У забора шла оживленная беседа между бабушкой и соседом.
– И что это за фрукт?
Феодосий Аристархович протянул миску с крупной, как яблоки, клубникой.
– Ягода, между прочим. Сорт «Мальвина». Какой чудовищный пробел в вашем образовании, уважаемая Ольга Станиславовна.
– «Мальвине» не положено плодоносить в мае.
– Она тепличная.
Ольга Станиславовна взяла одну ягоду за хвостик и скептически скривилась.
– Ей не время сейчас спеть. Нельзя форсировать созревание. Суррогат это. Вы торопите события.
Феодосий Аристархович забрал клубнику и, положив в миску, отошел на шаг от забора.
– Иногда полезно форсировать.
– Порой недопустимо.
– Необходимо.
– Опасно.
– Эта клубника спелая, ее можно смело есть.
Бабушка едва заметно пожала плечами.
– Не приму не вызревшую естественным путем ягоду. Подделанную и ненатуральную несите своей жене.
– Вот и понесу, соседка, уважаемая сегодня меньше, чем вчера.
Соня наблюдала, не вслушиваясь, все что нужно она разглядела и без слов. С таким же успехом они могли обсуждать состав машинного масла, каждая фраза содержала другое значение, понятное только им двоим. Тетрадь упала с коленей Сони вверх обложкой, голоса притихли, природа затаилась. Соню пригвоздило потрясающим по своей ясности озарением – она любит Марка. Словно кирпич упал на незащищенную каской голову. Только что ей делать с этими чувствами? Он-то ее ненавидит. Вспомнив, как он выгнал ее из своей комнаты, Соня поморщилась. Она тоже ненавидит Марка, но это не мешает его любить.
Соня подняла тетрадку и побрела в дом.
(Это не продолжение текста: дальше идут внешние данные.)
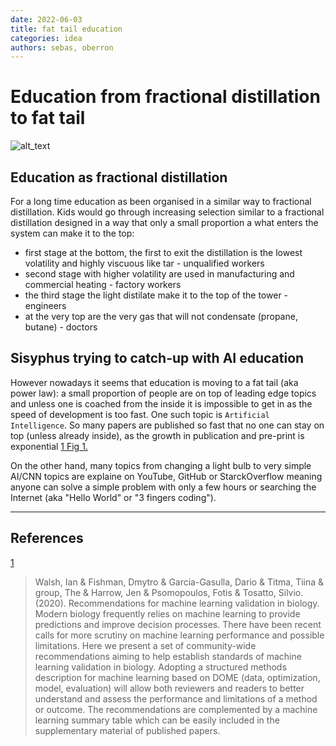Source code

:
 ```yaml
---
date: 2022-06-03
title: fat tail education
categories: idea
authors: sebas, oberron
---
```


# Education from fractional distillation to fat tail

![alt_text](power-law-education.svg)

## Education as fractional distillation

For a long time education as been organised in a similar way to fractional distillation. Kids would go through increasing selection similar to a fractional distillation
designed in a way that only a small proportion a what enters the system can make it to the top:

* first stage at the bottom, the first to exit the distillation is the lowest volatility and highly viscuous like tar - unqualified workers
* second stage with higher volatility are used in manufacturing and commercial heating - factory workers
* the third stage the light distilate make it to the top of the tower - engineers
* at the very top are the very gas that will not condensate (propane, butane) - doctors 

## Sisyphus trying to catch-up with AI education

However nowadays it seems that education is moving to a fat tail (aka power law): a small proportion of people are on top of leading edge topics and unless one is 
coached from the inside it is impossible to get in as the speed of development is too fast. One such topic is `Artificial Intelligence`. So many papers are published so
fast that no one can stay on top (unless already inside), as the growth in publication and pre-print is exponential [1 Fig 1.][1]

On the other hand, many topics from changing a light bulb to very simple AI/CNN topics are explaine on YouTube, GitHub or StarckOverflow meaning anyone can solve a simple 
problem with only a few hours or searching the Internet (aka "Hello World" or "3 fingers coding").

---

## References

[1][1]
> Walsh, Ian & Fishman, Dmytro & Garcia-Gasulla, Dario & Titma, Tiina & group, The & Harrow, Jen & Psomopoulos, Fotis & Tosatto, Silvio. (2020). Recommendations for machine learning validation in biology. Modern biology frequently relies on machine learning to provide predictions and improve decision processes. There have been recent calls for more scrutiny on machine learning performance and possible limitations. Here we present a set of community-wide recommendations aiming to help establish standards of machine learning validation in biology. Adopting a structured methods description for machine learning based on DOME (data, optimization, model, evaluation) will allow both reviewers and readers to better understand and assess the performance and limitations of a method or outcome. The recommendations are complemented by a machine learning summary table which can be easily included in the supplementary material of published papers.

[1]: https://www.researchgate.net/publication/342547853_Recommendations_for_machine_learning_validation_in_biology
Не прочитала ни строчки, только немного успокоила совесть, познакомившись с темой завтрашней контрольной. Больше недели Соня пребывала в туманном состоянии. Впервые жизнь внутри нее значила больше, чем окружающий мир. Мысли клубились, как предгрозовое небо, отгораживали от действительности туманной стеной. Соня ходила в школу, как обычно, беседовала с Олесей и ее компанией, оказывается, это можно делать на автомате, так же, как и выдавать улыбки. Только учиться на автомате она не смогла. Всё чаще сдавала в лучшем случае незаконченные работы, в худшем – пустые листы. Карина Давидовна с большим удовольствием влепила две двойки подряд, Петр Петрович взволнованно присматривался к Соне и не вызывал к доске, а под неправильно решенными задачами выводил несмелую четверку.
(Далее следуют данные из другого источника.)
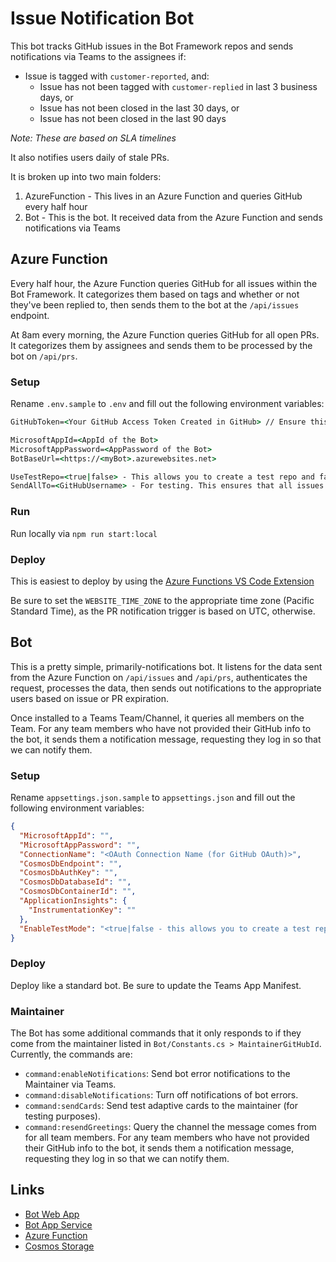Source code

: ﻿# Issue Notification Bot

This bot tracks GitHub issues in the Bot Framework repos and sends notifications via Teams to the assignees if:

* Issue is tagged with `customer-reported`, and:
  * Issue has not been tagged with `customer-replied` in last 3 business days, or
  * Issue has not been closed in the last 30 days, or
  * Issue has not been closed in the last 90 days

*Note: These are based on SLA timelines*

It also notifies users daily of stale PRs.

It is broken up into two main folders:

1. AzureFunction - This lives in an Azure Function and queries GitHub every half hour
2. Bot - This is the bot. It received data from the Azure Function and sends notifications via Teams

## Azure Function

Every half hour, the Azure Function queries GitHub for all issues within the Bot Framework. It categorizes them based on tags and whether or not they've been replied to, then sends them to the bot at the `/api/issues` endpoint.

At 8am every morning, the Azure Function queries GitHub for all open PRs. It categorizes them by assignees and sends them to be processed by the bot on `/api/prs`.

### Setup

Rename `.env.sample` to `.env` and fill out the following environment variables:

```cmd
GitHubToken=<Your GitHub Access Token Created in GitHub> // Ensure this token has SSO Access to Microsoft Org and scopes `read:discussion` and `read:org`

MicrosoftAppId=<AppId of the Bot>
MicrosoftAppPassword=<AppPassword of the Bot>
BotBaseUrl=<https://<myBot>.azurewebsites.net>

UseTestRepo=<true|false> - This allows you to create a test repo and fake issues. The bot then changes the expiration time so the issue appears expired
SendAllTo=<GitHubUsername> - For testing. This ensures that all issues and PR assignees/reviewers are set to the login you set here so that person receives all notifications.
```

### Run

Run locally via `npm run start:local`

### Deploy

This is easiest to deploy by using the [Azure Functions VS Code Extension](https://marketplace.visualstudio.com/items?itemName=ms-azuretools.vscode-azurefunctions)

Be sure to set the `WEBSITE_TIME_ZONE` to the appropriate time zone (Pacific Standard Time), as the PR notification trigger is based on UTC, otherwise.

## Bot

This is a pretty simple, primarily-notifications bot. It listens for the data sent from the Azure Function on `/api/issues` and `/api/prs`, authenticates the request, processes the data, then sends out notifications to the appropriate users based on issue or PR expiration.

Once installed to a Teams Team/Channel, it queries all members on the Team. For any team members who have not provided their GitHub info to the bot, it sends them a notification message, requesting they log in so that we can notify them.

### Setup

Rename `appsettings.json.sample` to `appsettings.json` and fill out the following environment variables:

```json
{
  "MicrosoftAppId": "",
  "MicrosoftAppPassword": "",
  "ConnectionName": "<OAuth Connection Name (for GitHub OAuth)>",
  "CosmosDbEndpoint": "",
  "CosmosDbAuthKey": "",
  "CosmosDbDatabaseId": "",
  "CosmosDbContainerId": "",
  "ApplicationInsights": {
    "InstrumentationKey": ""
  },
  "EnableTestMode": "<true|false - this allows you to create a test repo and fake issues. The bot then changes the expiration time so the issue appears expired>"
}

```

### Deploy

Deploy like a standard bot. Be sure to update the Teams App Manifest.

### Maintainer

The Bot has some additional commands that it only responds to if they come from the maintainer listed in `Bot/Constants.cs > MaintainerGitHubId`. Currently, the commands are:

* `command:enableNotifications`: Send bot error notifications to the Maintainer via Teams.
* `command:disableNotifications`: Turn off notifications of bot errors.
* `command:sendCards`: Send test adaptive cards to the maintainer (for testing purposes).
* `command:resendGreetings`: Query the channel the message comes from for all team members. For any team members who have not provided their GitHub info to the bot, it sends them a notification message, requesting they log in so that we can notify them.

## Links

* [Bot Web App](https://ms.portal.azure.com/#@microsoft.onmicrosoft.com/resource/subscriptions/0389857f-2464-451b-ac83-5f54d565b1a7/resourceGroups/v-micricMAIN/providers/Microsoft.BotService/botServices/IssueNotificationBot/overview)
* [Bot App Service](https://ms.portal.azure.com/#@microsoft.onmicrosoft.com/resource/subscriptions/0389857f-2464-451b-ac83-5f54d565b1a7/resourceGroups/v-micricMAIN/providers/Microsoft.Web/sites/issuenotificationbot/appServices)
* [Azure Function](https://ms.portal.azure.com/#@microsoft.onmicrosoft.com/resource/subscriptions/0389857f-2464-451b-ac83-5f54d565b1a7/resourceGroups/v-micricMAIN/providers/Microsoft.Web/sites/IssueNotificationIssueRetriever/appServices)
* [Cosmos Storage](https://ms.portal.azure.com/#@microsoft.onmicrosoft.com/resource/subscriptions/0389857f-2464-451b-ac83-5f54d565b1a7/resourceGroups/v-micricMAIN/providers/Microsoft.DocumentDb/databaseAccounts/vmicriccosmos/dataExplorer)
Соня потеряла способность вникать и понимать, витала в облаках. С тех пор как Марк вернулся в школу, каждый день прислушивалась к его шагам. Их легко было узнать, только он перемещался словно трехногий конь с одним неподкованным копытом. Они больше не спорили на уроках, не разговаривали и не переглядывались. Это была другая война, хуже холодной, хуже ледяной: если их не существовало друг для друга, то не существовало вообще в этом мире. Соня с удивлением поняла, что давно не слышала голоса Марка, к доске он не выходил, просто отказывался, даже не пытаясь прикрыться травмой, просто отвечал: «Не готов».
Почти три недели прошли в молчаливом игнорировании и посещении школы для галочки. Соня просиживала уроки в праздном отупении, отсчитывая минуты до звонка. Приближался день ее рождения, Олеся все чаще напоминала о вечеринке и о приглашениях, розданных еще месяц назад. Ее интересовал список получивших заветный прямоугольник. Составлять его помогала Олеся, и теперь она переживала, что Соня могла добавить неугодных персон, в первую очередь, Сергея. Размолвку между главным красавчиком школы и свергнутой королевой не обсуждали только завхоз и гардеробщица. Не было громкой ссоры, но то, что они перестали общаться, заметили все. После того как распалась самая красивая пара школы, Олеся приняла сторону Сони. Это стало большой неожиданностью, в первую очередь для самой Сони.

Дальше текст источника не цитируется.